◆ **Task instructions**
Could you print every record below exactly as it appears?

◆ **Input data**
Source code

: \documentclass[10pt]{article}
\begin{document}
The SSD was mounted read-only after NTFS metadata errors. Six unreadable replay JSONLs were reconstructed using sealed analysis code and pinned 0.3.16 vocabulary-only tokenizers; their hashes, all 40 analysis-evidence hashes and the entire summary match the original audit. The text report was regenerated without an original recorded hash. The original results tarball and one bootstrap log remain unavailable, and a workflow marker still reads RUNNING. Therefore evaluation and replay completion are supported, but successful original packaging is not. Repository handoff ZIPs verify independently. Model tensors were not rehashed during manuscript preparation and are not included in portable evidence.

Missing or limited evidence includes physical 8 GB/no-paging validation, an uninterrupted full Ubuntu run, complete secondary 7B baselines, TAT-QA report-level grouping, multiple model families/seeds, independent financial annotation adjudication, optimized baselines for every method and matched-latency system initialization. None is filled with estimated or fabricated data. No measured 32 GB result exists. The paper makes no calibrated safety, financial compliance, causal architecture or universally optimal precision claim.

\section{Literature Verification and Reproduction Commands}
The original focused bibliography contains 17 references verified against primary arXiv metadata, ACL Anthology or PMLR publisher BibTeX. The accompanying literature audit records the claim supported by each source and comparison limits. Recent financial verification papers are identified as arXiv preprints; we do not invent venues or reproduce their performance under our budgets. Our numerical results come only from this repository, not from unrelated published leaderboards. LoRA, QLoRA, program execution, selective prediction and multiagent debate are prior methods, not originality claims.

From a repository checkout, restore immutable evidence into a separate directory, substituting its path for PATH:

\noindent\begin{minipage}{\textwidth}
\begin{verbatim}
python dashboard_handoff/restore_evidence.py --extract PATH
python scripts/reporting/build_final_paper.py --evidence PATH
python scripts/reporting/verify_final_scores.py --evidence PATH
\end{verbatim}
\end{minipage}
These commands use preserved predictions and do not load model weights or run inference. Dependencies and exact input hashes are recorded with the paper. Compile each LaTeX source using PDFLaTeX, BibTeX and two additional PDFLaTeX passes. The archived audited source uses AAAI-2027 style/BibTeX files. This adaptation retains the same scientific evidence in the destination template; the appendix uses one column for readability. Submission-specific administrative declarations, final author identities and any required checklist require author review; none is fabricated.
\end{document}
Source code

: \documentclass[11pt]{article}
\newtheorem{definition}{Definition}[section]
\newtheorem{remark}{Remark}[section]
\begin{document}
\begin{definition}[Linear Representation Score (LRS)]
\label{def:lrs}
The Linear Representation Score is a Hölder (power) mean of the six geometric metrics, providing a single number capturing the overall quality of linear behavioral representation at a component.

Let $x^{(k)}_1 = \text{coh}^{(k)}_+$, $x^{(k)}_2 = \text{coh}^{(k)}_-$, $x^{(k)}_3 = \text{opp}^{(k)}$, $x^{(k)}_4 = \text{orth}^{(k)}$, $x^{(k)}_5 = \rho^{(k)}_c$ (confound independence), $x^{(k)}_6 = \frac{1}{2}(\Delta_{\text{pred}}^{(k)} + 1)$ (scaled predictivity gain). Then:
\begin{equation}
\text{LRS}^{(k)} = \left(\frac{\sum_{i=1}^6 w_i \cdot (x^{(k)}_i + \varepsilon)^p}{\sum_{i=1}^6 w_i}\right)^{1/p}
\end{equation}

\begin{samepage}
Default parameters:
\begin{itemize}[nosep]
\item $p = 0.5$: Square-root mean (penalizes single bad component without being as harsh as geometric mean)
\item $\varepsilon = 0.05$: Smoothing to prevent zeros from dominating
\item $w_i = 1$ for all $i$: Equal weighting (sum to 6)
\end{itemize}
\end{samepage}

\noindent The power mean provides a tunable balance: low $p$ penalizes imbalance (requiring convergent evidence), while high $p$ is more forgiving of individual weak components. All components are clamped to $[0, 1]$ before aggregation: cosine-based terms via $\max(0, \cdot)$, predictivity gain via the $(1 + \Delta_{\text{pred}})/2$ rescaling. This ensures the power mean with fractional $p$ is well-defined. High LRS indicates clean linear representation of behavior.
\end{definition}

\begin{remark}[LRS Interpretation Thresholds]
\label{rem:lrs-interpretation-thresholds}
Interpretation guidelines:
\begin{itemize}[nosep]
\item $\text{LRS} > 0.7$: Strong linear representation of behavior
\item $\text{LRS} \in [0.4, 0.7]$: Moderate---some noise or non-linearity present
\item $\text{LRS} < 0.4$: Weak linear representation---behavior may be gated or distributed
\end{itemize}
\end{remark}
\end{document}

◆ **Written solution**
Source code

: \documentclass[10pt]{article}
\begin{document}
The SSD was mounted read-only after NTFS metadata errors. Six unreadable replay JSONLs were reconstructed using sealed analysis code and pinned 0.3.16 vocabulary-only tokenizers; their hashes, all 40 analysis-evidence hashes and the entire summary match the original audit. The text report was regenerated without an original recorded hash. The original results tarball and one bootstrap log remain unavailable, and a workflow marker still reads RUNNING. Therefore evaluation and replay completion are supported, but successful original packaging is not. Repository handoff ZIPs verify independently. Model tensors were not rehashed during manuscript preparation and are not included in portable evidence.

Missing or limited evidence includes physical 8 GB/no-paging validation, an uninterrupted full Ubuntu run, complete secondary 7B baselines, TAT-QA report-level grouping, multiple model families/seeds, independent financial annotation adjudication, optimized baselines for every method and matched-latency system initialization. None is filled with estimated or fabricated data. No measured 32 GB result exists. The paper makes no calibrated safety, financial compliance, causal architecture or universally optimal precision claim.

\section{Literature Verification and Reproduction Commands}
The original focused bibliography contains 17 references verified against primary arXiv metadata, ACL Anthology or PMLR publisher BibTeX. The accompanying literature audit records the claim supported by each source and comparison limits. Recent financial verification papers are identified as arXiv preprints; we do not invent venues or reproduce their performance under our budgets. Our numerical results come only from this repository, not from unrelated published leaderboards. LoRA, QLoRA, program execution, selective prediction and multiagent debate are prior methods, not originality claims.

From a repository checkout, restore immutable evidence into a separate directory, substituting its path for PATH:

\noindent\begin{minipage}{\textwidth}
\begin{verbatim}
python dashboard_handoff/restore_evidence.py --extract PATH
python scripts/reporting/build_final_paper.py --evidence PATH
python scripts/reporting/verify_final_scores.py --evidence PATH
\end{verbatim}
\end{minipage}
These commands use preserved predictions and do not load model weights or run inference. Dependencies and exact input hashes are recorded with the paper. Compile each LaTeX source using PDFLaTeX, BibTeX and two additional PDFLaTeX passes. The archived audited source uses AAAI-2027 style/BibTeX files. This adaptation retains the same scientific evidence in the destination template; the appendix uses one column for readability. Submission-specific administrative declarations, final author identities and any required checklist require author review; none is fabricated.
\end{document}
Source code

: \documentclass[11pt]{article}
\newtheorem{definition}{Definition}[section]
\newtheorem{remark}{Remark}[section]
\begin{document}
\begin{definition}[Linear Representation Score (LRS)]
\label{def:lrs}
The Linear Representation Score is a Hölder (power) mean of the six geometric metrics, providing a single number capturing the overall quality of linear behavioral representation at a component.

Let $x^{(k)}_1 = \text{coh}^{(k)}_+$, $x^{(k)}_2 = \text{coh}^{(k)}_-$, $x^{(k)}_3 = \text{opp}^{(k)}$, $x^{(k)}_4 = \text{orth}^{(k)}$, $x^{(k)}_5 = \rho^{(k)}_c$ (confound independence), $x^{(k)}_6 = \frac{1}{2}(\Delta_{\text{pred}}^{(k)} + 1)$ (scaled predictivity gain). Then:
\begin{equation}
\text{LRS}^{(k)} = \left(\frac{\sum_{i=1}^6 w_i \cdot (x^{(k)}_i + \varepsilon)^p}{\sum_{i=1}^6 w_i}\right)^{1/p}
\end{equation}

\begin{samepage}
Default parameters:
\begin{itemize}[nosep]
\item $p = 0.5$: Square-root mean (penalizes single bad component without being as harsh as geometric mean)
\item $\varepsilon = 0.05$: Smoothing to prevent zeros from dominating
\item $w_i = 1$ for all $i$: Equal weighting (sum to 6)
\end{itemize}
\end{samepage}

\noindent The power mean provides a tunable balance: low $p$ penalizes imbalance (requiring convergent evidence), while high $p$ is more forgiving of individual weak components. All components are clamped to $[0, 1]$ before aggregation: cosine-based terms via $\max(0, \cdot)$, predictivity gain via the $(1 + \Delta_{\text{pred}})/2$ rescaling. This ensures the power mean with fractional $p$ is well-defined. High LRS indicates clean linear representation of behavior.
\end{definition}

\begin{remark}[LRS Interpretation Thresholds]
\label{rem:lrs-interpretation-thresholds}
Interpretation guidelines:
\begin{itemize}[nosep]
\item $\text{LRS} > 0.7$: Strong linear representation of behavior
\item $\text{LRS} \in [0.4, 0.7]$: Moderate---some noise or non-linearity present
\item $\text{LRS} < 0.4$: Weak linear representation---behavior may be gated or distributed
\end{itemize}
\end{remark}
\end{document}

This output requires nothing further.